During that year a number of folks got converted, some of them from very wretched homes indeed. Some had no home to go to and others had to get out at night because their parents were drunk. Now that they had become believers their families had turned against them. They came to the elders of the assembly with an unusual request.
They said, ‘What’s the good of one prayer meeting and one Bible reading a week? What are we doing to do, when we can’t go back to the pubs and we have no homes to go to? Can’t you put on some extra meetings?’
The elders felt they didn’t have the time available, so I was asked to do an extra meeting on Wednesday nights. I did it for a number of weeks and then it was coming up to summer term and Finals.
I said to them, ‘Next week is my final examinations, so perhaps we won’t have a meeting next week.’

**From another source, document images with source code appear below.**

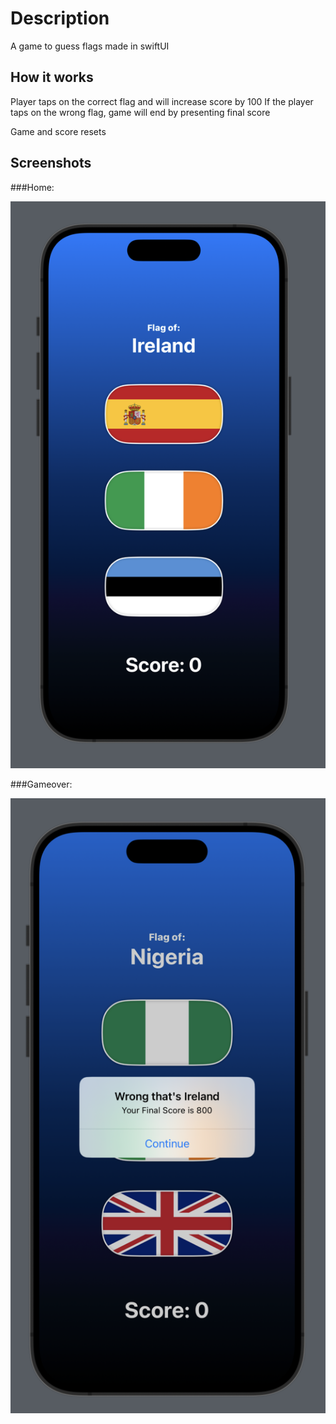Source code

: #  Description

A game to guess flags made in swiftUI


## How it works
Player taps on the correct flag and will increase score by 100
If the player taps on the wrong flag, game will end by presenting final score

Game and score resets


## Screenshots
###Home:

![Home](GuessingGame/Assets.xcassets/gg_ss.imageset/gg_ss.png)

###Gameover:

![Final Screen](GuessingGame/Assets.xcassets/gg_gameover.imageset/gg_gameover.png)
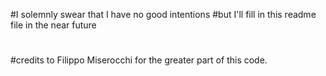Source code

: #I solemnly swear that I have no good intentions
#but I'll fill in this readme file in the near future
#
#
#credits to Filippo Miserocchi for the greater part of this code.
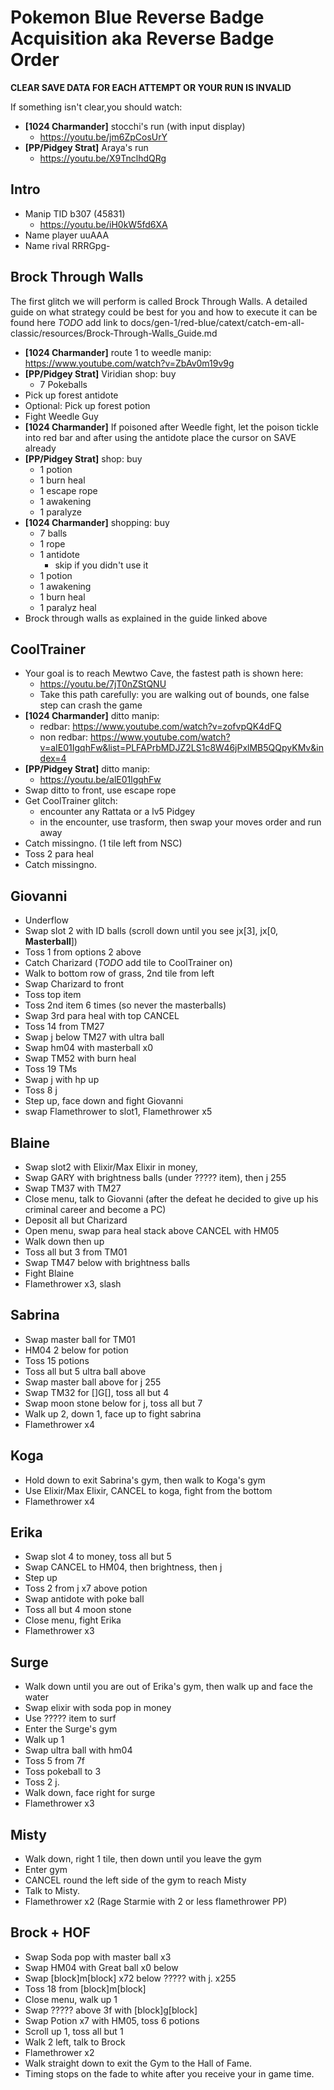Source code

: # Pokemon Blue Reverse Badge Acquisition aka Reverse Badge Order
**CLEAR SAVE DATA FOR EACH ATTEMPT OR YOUR RUN IS INVALID**

If something isn't clear,you should watch:
  - **[1024 Charmander]** stocchi's run (with input display)
    - https://youtu.be/jm6ZpCosUrY
  - **[PP/Pidgey Strat]** Araya's run
    - https://youtu.be/X9TnclhdQRg

## Intro

- Manip TID b307 (45831)
  - https://youtu.be/iH0kW5fd6XA
- Name player uuAAA
- Name rival RRRGpg-

## Brock Through Walls

The first glitch we will perform is called Brock Through Walls.
A detailed guide on what strategy could be best for you and how to execute it can be found here _TODO_ add link to docs/gen-1/red-blue/catext/catch-em-all-classic/resources/Brock-Through-Walls_Guide.md
- **[1024 Charmander]** route 1 to weedle manip: https://www.youtube.com/watch?v=ZbAv0m19v9g
- **[PP/Pidgey Strat]** Viridian shop: buy
  - 7 Pokeballs
- Pick up forest antidote
- Optional: Pick up forest potion
- Fight Weedle Guy
- **[1024 Charmander]** If poisoned after Weedle fight, let the poison tickle into red bar and after using the antidote place the cursor on SAVE already
- **[PP/Pidgey Strat]** shop: buy
  - 1 potion
  - 1 burn heal
  - 1 escape rope
  - 1 awakening
  - 1 paralyze
- **[1024 Charmander]** shopping: buy
  - 7 balls
  - 1 rope
  - 1 antidote
    - skip if you didn't use it
  - 1 potion
  - 1 awakening
  - 1 burn heal
  - 1 paralyz heal
- Brock through walls as explained in the guide linked above

## CoolTrainer

- Your goal is to reach Mewtwo Cave, the fastest path is shown here:
  - https://youtu.be/7jT0nZStQNU
  - Take this path carefully: you are walking out of bounds, one false step can crash the game
- **[1024 Charmander]** ditto manip:
  - redbar: https://www.youtube.com/watch?v=zofvpQK4dFQ
  - non redbar: https://www.youtube.com/watch?v=aIE01IgqhFw&list=PLFAPrbMDJZ2LS1c8W46jPxlMB5QQpyKMv&index=4
- **[PP/Pidgey Strat]** ditto manip:
   - https://youtu.be/alE01lgqhFw
- Swap ditto to front, use escape rope
- Get CoolTrainer glitch:
  - encounter any Rattata or a lv5 Pidgey
  - in the encounter, use trasform, then swap your moves order and run away
- Catch missingno. (1 tile left from NSC)
- Toss 2 para heal
- Catch missingno.

## Giovanni

- Underflow
- Swap slot 2 with ID balls (scroll down until you see jx[3], jx[0, **Masterball**])
- Toss 1 from options 2 above
- Catch Charizard (_TODO_ add tile to CoolTrainer on)
- Walk to bottom row of grass, 2nd tile from left
- Swap Charizard to front
- Toss top item
- Toss 2nd item 6 times (so never the masterballs)
- Swap 3rd para heal with top CANCEL
- Toss 14 from TM27
- Swap j below TM27 with ultra ball
- Swap hm04 with masterball x0
- Swap TM52 with burn heal
- Toss 19 TMs
- Swap j with hp up
- Toss 8 j
- Step up, face down and fight Giovanni
- swap Flamethrower to slot1, Flamethrower x5

## Blaine

- Swap slot2 with Elixir/Max Elixir in money,
- Swap GARY with brightness balls (under ????? item), then j 255
- Swap TM37 with TM27
- Close menu, talk to Giovanni (after the defeat he decided to give up his criminal career and become a PC)
- Deposit all but Charizard
- Open menu, swap para heal stack above CANCEL with HM05
- Walk down then up
- Toss all but 3 from TM01
- Swap TM47 below with brightness balls
- Fight Blaine
- Flamethrower x3, slash

## Sabrina

- Swap master ball for TM01
- HM04 2 below for potion
- Toss 15 potions
- Toss all but 5 ultra ball above
- Swap master ball above for j 255
- Swap TM32 for []G[], toss all but 4
- Swap moon stone below for j, toss all but 7
- Walk up 2, down 1, face up to fight sabrina
- Flamethrower x4

## Koga

- Hold down to exit Sabrina's gym, then walk to Koga's gym
- Use Elixir/Max Elixir, CANCEL to koga, fight from the bottom
- Flamethrower x4

## Erika

- Swap slot 4 to money, toss all but 5
- Swap CANCEL to HM04, then brightness, then j
- Step up
- Toss 2 from j x7 above potion
- Swap antidote with poke ball
- Toss all but 4 moon stone
- Close menu, fight Erika
- Flamethrower x3

## Surge

- Walk down until you are out of Erika's gym, then walk up and face the water
- Swap elixir with soda pop in money
- Use ????? item to surf
- Enter the Surge's gym
- Walk up 1
- Swap ultra ball with hm04
- Toss 5 from 7f
- Toss pokeball to 3
- Toss 2 j.
- Walk down, face right for surge
- Flamethrower x3

## Misty

- Walk down, right 1 tile, then down until you leave the gym
- Enter gym
- CANCEL round the left side of the gym to reach Misty
- Talk to Misty.
- Flamethrower x2 (Rage Starmie with 2 or less flamethrower PP)

## Brock + HOF

- Swap Soda pop with master ball x3
- Swap HM04 with Great ball x0 below
- Swap [block]m[block] x72 below ????? with j. x255
- Toss 18 from [block]m[block]
- Close menu, walk up 1
- Swap ????? above 3f with [block]g[block]
- Swap Potion x7 with HM05, toss 6 potions
- Scroll up 1, toss all but 1
- Walk 2 left, talk to Brock
- Flamethrower x2
- Walk straight down to exit the Gym to the Hall of Fame.
- Timing stops on the fade to white after you receive your in game time.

They said, ‘We must have a study!’
Some of them were on the very brink of salvation, and could either have gone forward or back. You may think it an unwise decision, but I decided we must have a meeting that week for their sakes. It was the very day that I had to do my final revision. However, I said to the Lord, ‘I think it is your will and I will take the meeting. If I get a lower-class degree that’s the sacrifice I shall pay.’
So I prepared for the meeting and had no time for revision. The next morning dawned and there was a three-hour paper. I came home for lunch and had about twenty minutes to spare. I had had to learn another language in a year (a very difficult Indian language) and I drew out some papers from my files and began to read passages that I knew we might have to translate and comment upon the syntax and grammar. To my horror I came across a passage that I could scarcely translate, let alone comment on. Hastily I got out the notes I had made earlier and read through them, making some sense of the passage. In the course of reading the notes I came across a philological question. Sometime earlier I had written a sample answer to it, so I read through that as well. My time was up and I ran as hard as I could to the examination hall, and there was the bit of Indian and the philological question that I had just read through.
I am not offering you that as a recipe for getting through your exams. I am merely saying that when as a youngster, with enthusiasm and perhaps lack of proportion, I dared to take the Lord at what I felt was his word and tried to put him first, then he confirmed in my heart, ‘those who honour me I will honour.’
It would be wrong to give the impression that life is one long spectacular succession of providences or miracles. But God is real and I do covet young men and women for God. Don’t fall into the trap of leaving your Bible study and getting to know God until your examinations are over, until university is over, until you have got married and raised children and life has gone by. It is now, when your minds are fresh and you have powers of memory that will begin to wane, when your minds are open and receptive, that God can speak to you as he did to Samuel. You are now laying the foundation of a trust in God that can prove its reality in your school or in your career. Now is the time to lay a foundation of the knowledge of God and of his word that will make you men and women of God, effective and effectual when you are at the height of your powers in your middle thirties and forties.
Don’t succumb to the danger of leaving your Bible study and getting to know God personally until you have got to your middle age, because by then perhaps it may be too late to turn you into an effective servant of God. It is not when you become a missionary that God’s care for you starts. It started way back in eternity and it carries on through life—even tomorrow, Monday morning!